Indonesia’s democracy has passed its latest test.
The General Elections Commission (KPU) has officially announced that Indonesia’s next President will be the current Governor of Jakarta, Joko Widodo, known as Jokowi.
The announcement follows a tight contest between Jokowi and his rival Prabowo Subianto.
There can hardly have been two more disparate characters to contest the Presidential race.
Jokowi, a former furniture salesman from Solo, has built his following based on a gentle charisma and “man of the people” approach, displayed through his service as Mayor of Solo and Governor of Jakarta. By contrast, Prabowo, a former general in the Suharto era, offered the electorate a return to strong rule and centralised decision-making.

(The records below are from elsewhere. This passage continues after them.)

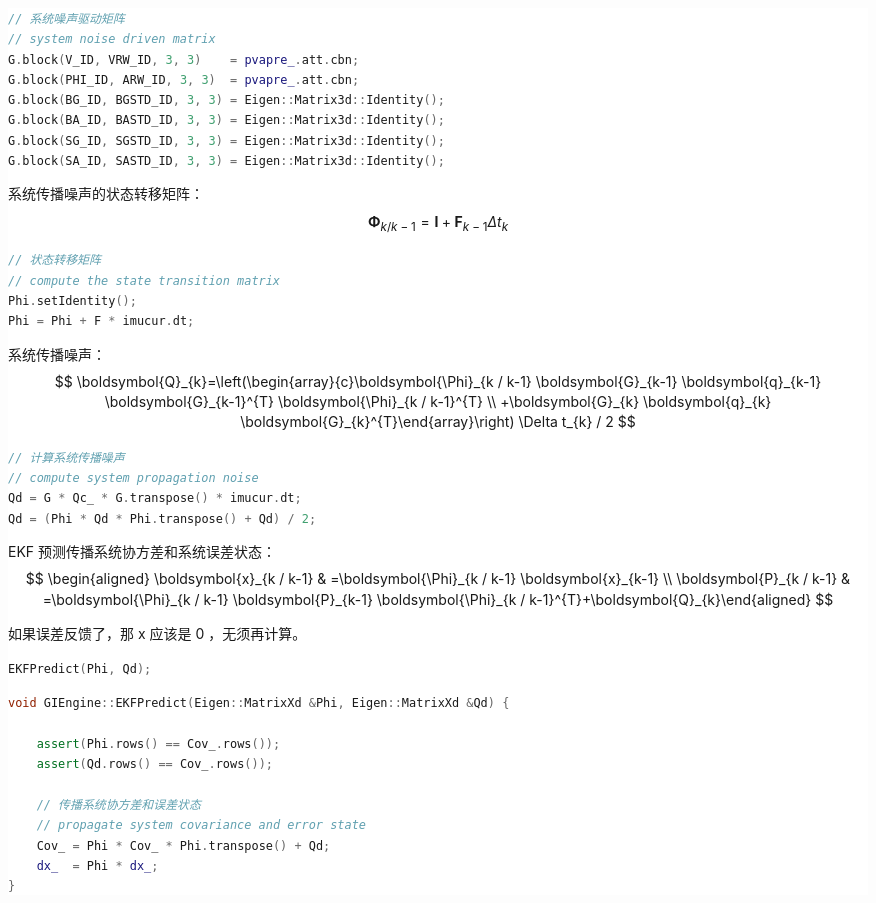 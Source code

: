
 ```C++
// 系统噪声驱动矩阵
// system noise driven matrix
G.block(V_ID, VRW_ID, 3, 3)    = pvapre_.att.cbn;
G.block(PHI_ID, ARW_ID, 3, 3)  = pvapre_.att.cbn;
G.block(BG_ID, BGSTD_ID, 3, 3) = Eigen::Matrix3d::Identity();
G.block(BA_ID, BASTD_ID, 3, 3) = Eigen::Matrix3d::Identity();
G.block(SG_ID, SGSTD_ID, 3, 3) = Eigen::Matrix3d::Identity();
G.block(SA_ID, SASTD_ID, 3, 3) = Eigen::Matrix3d::Identity();
```

系统传播噪声的状态转移矩阵：
$$
\boldsymbol{\Phi}_{k / k-1}=\boldsymbol{I}+\boldsymbol{F}_{k-1} \Delta t_{k}
$$

```C++
// 状态转移矩阵
// compute the state transition matrix
Phi.setIdentity();
Phi = Phi + F * imucur.dt; 
```

系统传播噪声：
$$
\boldsymbol{Q}_{k}=\left(\begin{array}{c}\boldsymbol{\Phi}_{k / k-1} \boldsymbol{G}_{k-1} \boldsymbol{q}_{k-1} \boldsymbol{G}_{k-1}^{T} \boldsymbol{\Phi}_{k / k-1}^{T} \\ +\boldsymbol{G}_{k} \boldsymbol{q}_{k} \boldsymbol{G}_{k}^{T}\end{array}\right) \Delta t_{k} / 2
$$

```C++
// 计算系统传播噪声
// compute system propagation noise
Qd = G * Qc_ * G.transpose() * imucur.dt;
Qd = (Phi * Qd * Phi.transpose() + Qd) / 2;
```

 EKF 预测传播系统协方差和系统误差状态：
$$
\begin{aligned} \boldsymbol{x}_{k / k-1} & =\boldsymbol{\Phi}_{k / k-1} \boldsymbol{x}_{k-1} \\ \boldsymbol{P}_{k / k-1} & =\boldsymbol{\Phi}_{k / k-1} \boldsymbol{P}_{k-1} \boldsymbol{\Phi}_{k / k-1}^{T}+\boldsymbol{Q}_{k}\end{aligned}
$$

如果误差反馈了，那 x 应该是 0 ，无须再计算。

```C++
EKFPredict(Phi, Qd);
```

```C++
void GIEngine::EKFPredict(Eigen::MatrixXd &Phi, Eigen::MatrixXd &Qd) {

    assert(Phi.rows() == Cov_.rows());
    assert(Qd.rows() == Cov_.rows());

    // 传播系统协方差和误差状态
    // propagate system covariance and error state
    Cov_ = Phi * Cov_ * Phi.transpose() + Qd;
    dx_  = Phi * dx_;
}
```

Jokowi’s election will be interpreted by some as a victory for Indonesia’s continued evolution away from the authoritarian tendencies of its past.
While that is good news for business, Jokowi’s macro-economic credentials are essentially untested, and his election is likely to be met with restrained optimism within the international business community, at least until his administration is better understood.

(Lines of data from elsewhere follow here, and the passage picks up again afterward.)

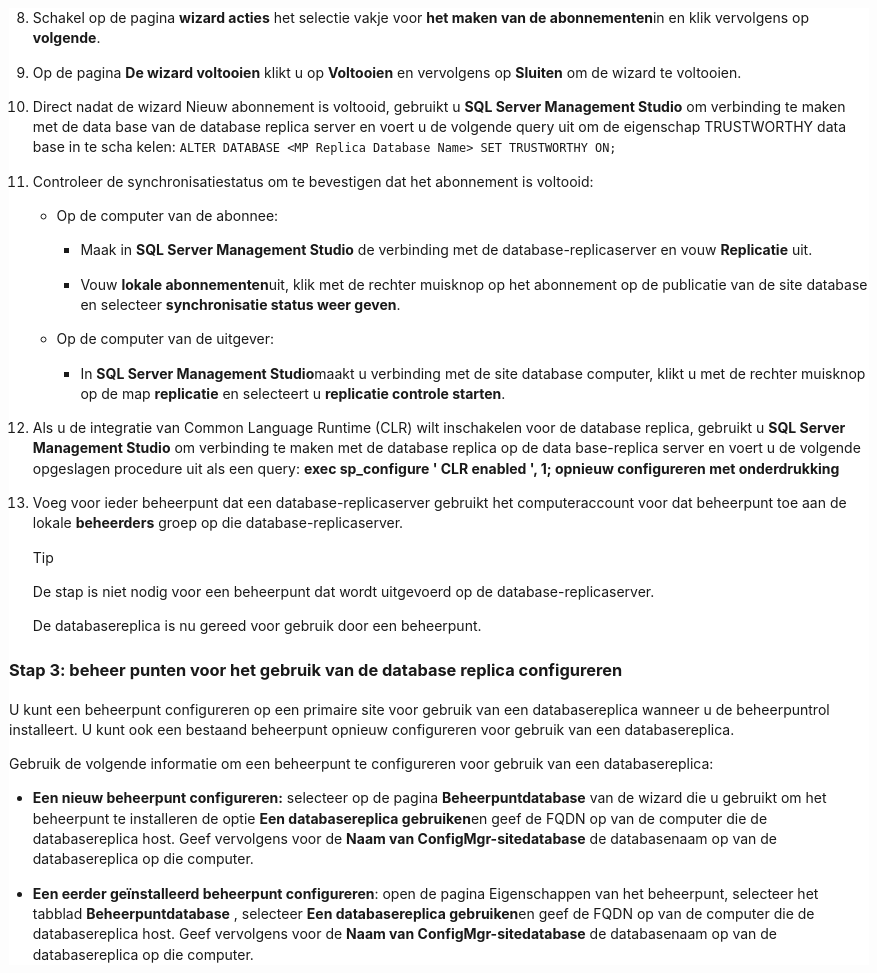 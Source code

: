    8. Schakel op de pagina **wizard acties** het selectie vakje voor **het maken van de abonnementen**in en klik vervolgens op **volgende**.  

   9. Op de pagina **De wizard voltooien** klikt u op **Voltooien** en vervolgens op **Sluiten** om de wizard te voltooien.  

3. Direct nadat de wizard Nieuw abonnement is voltooid, gebruikt u **SQL Server Management Studio** om verbinding te maken met de data base van de database replica server en voert u de volgende query uit om de eigenschap TRUSTWORTHY data base in te scha kelen:  `ALTER DATABASE <MP Replica Database Name> SET TRUSTWORTHY ON;`  

4. Controleer de synchronisatiestatus om te bevestigen dat het abonnement is voltooid:  

   -   Op de computer van de abonnee:  

       -   Maak in **SQL Server Management Studio** de verbinding met de database-replicaserver en vouw **Replicatie** uit.  

       -   Vouw **lokale abonnementen**uit, klik met de rechter muisknop op het abonnement op de publicatie van de site database en selecteer **synchronisatie status weer geven**.  

   -   Op de computer van de uitgever:  

       -   In **SQL Server Management Studio**maakt u verbinding met de site database computer, klikt u met de rechter muisknop op de map **replicatie** en selecteert u **replicatie controle starten**.  

5. Als u de integratie van Common Language Runtime (CLR) wilt inschakelen voor de database replica, gebruikt u **SQL Server Management Studio** om verbinding te maken met de database replica op de data base-replica server en voert u de volgende opgeslagen procedure uit als een query: **exec sp_configure ' CLR enabled ', 1; opnieuw configureren met onderdrukking**  

6. Voeg voor ieder beheerpunt dat een database-replicaserver gebruikt het computeraccount voor dat beheerpunt toe aan de lokale **beheerders** groep op die database-replicaserver.  

   > [!TIP]  
   >  De stap is niet nodig voor een beheerpunt dat wordt uitgevoerd op de database-replicaserver.  

   De databasereplica is nu gereed voor gebruik door een beheerpunt.  

###  <a name="step-3---configure-management-points-to-use-the-database-replica"></a><a name="BKMK_DBReplica_ConfigMP"></a> Stap 3: beheer punten voor het gebruik van de database replica configureren  
 U kunt een beheerpunt configureren op een primaire site voor gebruik van een databasereplica wanneer u de beheerpuntrol installeert. U kunt ook een bestaand beheerpunt opnieuw configureren voor gebruik van een databasereplica.  

 Gebruik de volgende informatie om een beheerpunt te configureren voor gebruik van een databasereplica:  

-   **Een nieuw beheerpunt configureren:** selecteer op de pagina **Beheerpuntdatabase** van de wizard die u gebruikt om het beheerpunt te installeren de optie **Een databasereplica gebruiken**en geef de FQDN op van de computer die de databasereplica host. Geef vervolgens voor de **Naam van ConfigMgr-sitedatabase** de databasenaam op van de databasereplica op die computer.  

-   **Een eerder geïnstalleerd beheerpunt configureren**: open de pagina Eigenschappen van het beheerpunt, selecteer het tabblad **Beheerpuntdatabase** , selecteer **Een databasereplica gebruiken**en geef de FQDN op van de computer die de databasereplica host. Geef vervolgens voor de **Naam van ConfigMgr-sitedatabase** de databasenaam op van de databasereplica op die computer.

Overall, Jokowi is perceived to be good for foreign investment. A Deutsche Bank survey found that 74% of global investors would buy Indonesian assets if Jokowi won, but only 13% under Prabowo. It is difficult however, to identify any defining aspect of Jokowi’s policy platform, that explains his relative popularity in this regard.
Certainly, Jokowi’s background inspires confidence on the critical issues of tackling corruption, reducing patronage and preserving democratic institutions. He has earned a reputation as a clean politician and spoke out during his campaign on the need to tackle greed and corruption.

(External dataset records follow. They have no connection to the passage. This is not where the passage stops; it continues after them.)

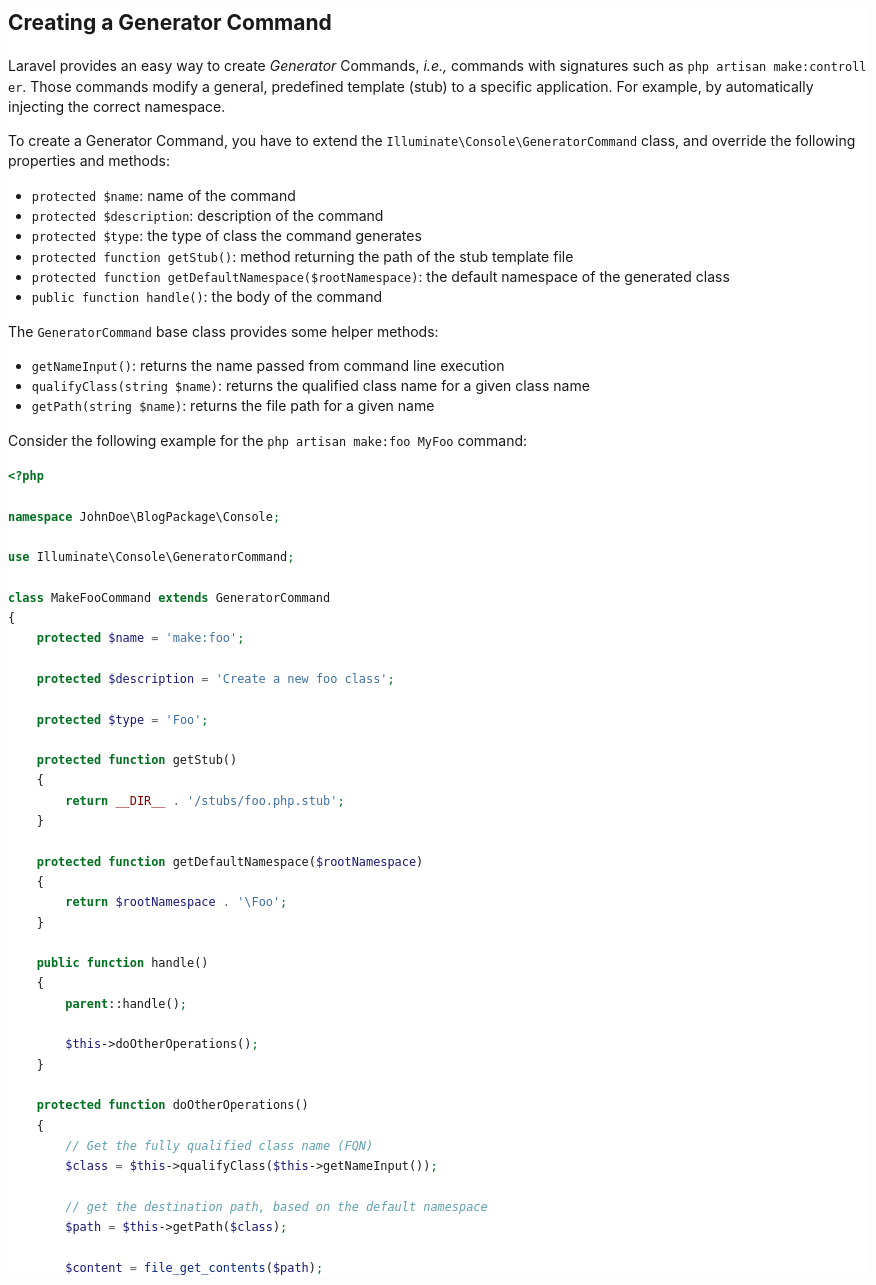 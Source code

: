 ## Creating a Generator Command

Laravel provides an easy way to create _Generator_ Commands, _i.e.,_ commands with signatures such as `php artisan make:controller`. Those commands modify a general, predefined template (stub) to a specific application. For example, by automatically injecting the correct namespace.

To create a Generator Command, you have to extend the `Illuminate\Console\GeneratorCommand` class, and override the following properties and methods:

- `protected $name`: name of the command
- `protected $description`: description of the command
- `protected $type`: the type of class the command generates
- `protected function getStub()`: method returning the path of the stub template file
- `protected function getDefaultNamespace($rootNamespace)`: the default namespace of the generated class
- `public function handle()`: the body of the command

The `GeneratorCommand` base class provides some helper methods:

- `getNameInput()`: returns the name passed from command line execution
- `qualifyClass(string $name)`: returns the qualified class name for a given class name
- `getPath(string $name)`: returns the file path for a given name

Consider the following example for the `php artisan make:foo MyFoo` command:

```php
<?php

namespace JohnDoe\BlogPackage\Console;

use Illuminate\Console\GeneratorCommand;

class MakeFooCommand extends GeneratorCommand
{
    protected $name = 'make:foo';

    protected $description = 'Create a new foo class';

    protected $type = 'Foo';

    protected function getStub()
    {
        return __DIR__ . '/stubs/foo.php.stub';
    }

    protected function getDefaultNamespace($rootNamespace)
    {
        return $rootNamespace . '\Foo';
    }

    public function handle()
    {
        parent::handle();

        $this->doOtherOperations();
    }

    protected function doOtherOperations()
    {
        // Get the fully qualified class name (FQN)
        $class = $this->qualifyClass($this->getNameInput());

        // get the destination path, based on the default namespace
        $path = $this->getPath($class);

        $content = file_get_contents($path);
```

It is less clear how Jokowi actually sees foreign investment in Indonesia.
Jokowi’s public statements have, at times, echoed the economic nationalism that characterised the election campaign. Both candidates argued for economic independence, ensuring energy security and protecting natural resources. Both announced they would maintain the ban on raw mineral exports and prioritise domestic processing – policies that have led to tensions and disputes with the major mining houses.
Jokowi has also sent mixed signals on how he intends to manage Indonesia’s engagement with the global economy.
When asked about the impending commencement of the ASEAN Economic Community during a Presidential debate, Jokowi spoke of imposing regulatory barriers to protect the national economy, including making foreign investor licensing more difficult.
Whether such statements were aimed at the domestic electoral audience, or reflect a deeper policy bias, remains to be seen.
Under President Yudhoyono, Indonesia has been a friend to Australia. Such friendship should never be assumed, especially with a new President with limited international experience.
Jokowi has expressly acknowledged the need to address a lack of trust between Australia and Indonesia, and has emphasised the importance of government-to-government, business-to-business and people-to-people relationships. Both sides will, however, need to navigate through the new dynamic, against a backdrop of potentially divisive domestic politics.
While many questions remain to be answered, business can take heart from the fact that Indonesia has again managed the transition of power through a democratic process. That is not an insignificant achievement in the world’s third largest democracy.
Prabowo has until 25 July to challenge the result. His campaign team chief, Mahfud MD, a former Chief Justice of the Constitutional Court, has already flagged such a challenge. So long as any challenge resolves itself in accordance with law, there is reason to be optimistic that Indonesia will continue to be a promising investment destination for Australian business.